■ **WHAT YOU HAVE TO DO**:
Please retype every record below exactly, leaving the pictures out.

(Saved data entries)
□ □ □
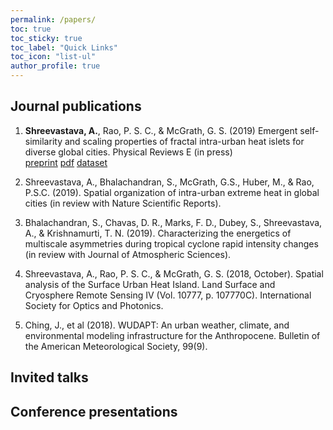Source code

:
 ```yaml
---
permalink: /papers/
toc: true
toc_sticky: true
toc_label: "Quick Links"
toc_icon: "list-ul"
author_profile: true
---
```


<!--
Most of my publications should be indexed in my Google Scholar profile. However, I will try to keep the most recent version of my publications here as well. Additionally, many of my preprints can be found in [EarthArXiv](https://eartharxiv.org/).
-->

## Journal publications

1. **Shreevastava, A.**, Rao, P. S. C., & McGrath, G. S. (2019) Emergent self-similarity and scaling properties of fractal intra-urban heat islets for diverse global cities. Physical Reviews E (in press) <br> [preprint](https://eartharxiv.org/t9s3g) [pdf](/assets/files/PRE_preprint_pdf.pdf) [dataset](https://osf.io/53t2g/)

2. Shreevastava, A., Bhalachandran, S., McGrath, G.S., Huber, M., & Rao, P.S.C. (2019). Spatial
organization of intra-urban extreme heat in global cities (in review with Nature Scientific Reports).

3. Bhalachandran, S., Chavas, D. R., Marks, F. D., Dubey, S., Shreevastava, A., & Krishnamurti, T. N.
(2019). Characterizing the energetics of multiscale asymmetries during tropical cyclone rapid
intensity changes (in review with Journal of Atmospheric Sciences).

4. Shreevastava, A., Rao, P. S. C., & McGrath, G. S. (2018, October). Spatial analysis of the Surface
Urban Heat Island. Land Surface and Cryosphere Remote Sensing IV (Vol. 10777, p. 107770C). International Society for Optics and Photonics.

5. Ching, J., et al (2018). WUDAPT: An urban weather, climate, and environmental modeling
infrastructure for the Anthropocene. Bulletin of the American Meteorological Society, 99(9).

## Invited talks



## Conference presentations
□ □ □
■ **EXERCISE SOLUTION**:
Source code

:
 ```yaml
---
permalink: /papers/
toc: true
toc_sticky: true
toc_label: "Quick Links"
toc_icon: "list-ul"
author_profile: true
---
```


<!--
Most of my publications should be indexed in my Google Scholar profile. However, I will try to keep the most recent version of my publications here as well. Additionally, many of my preprints can be found in [EarthArXiv](https://eartharxiv.org/).
-->

## Journal publications

1. **Shreevastava, A.**, Rao, P. S. C., & McGrath, G. S. (2019) Emergent self-similarity and scaling properties of fractal intra-urban heat islets for diverse global cities. Physical Reviews E (in press) <br> [preprint](https://eartharxiv.org/t9s3g) [pdf](/assets/files/PRE_preprint_pdf.pdf) [dataset](https://osf.io/53t2g/)

2. Shreevastava, A., Bhalachandran, S., McGrath, G.S., Huber, M., & Rao, P.S.C. (2019). Spatial
organization of intra-urban extreme heat in global cities (in review with Nature Scientific Reports).

3. Bhalachandran, S., Chavas, D. R., Marks, F. D., Dubey, S., Shreevastava, A., & Krishnamurti, T. N.
(2019). Characterizing the energetics of multiscale asymmetries during tropical cyclone rapid
intensity changes (in review with Journal of Atmospheric Sciences).

4. Shreevastava, A., Rao, P. S. C., & McGrath, G. S. (2018, October). Spatial analysis of the Surface
Urban Heat Island. Land Surface and Cryosphere Remote Sensing IV (Vol. 10777, p. 107770C). International Society for Optics and Photonics.

5. Ching, J., et al (2018). WUDAPT: An urban weather, climate, and environmental modeling
infrastructure for the Anthropocene. Bulletin of the American Meteorological Society, 99(9).

## Invited talks



## Conference presentations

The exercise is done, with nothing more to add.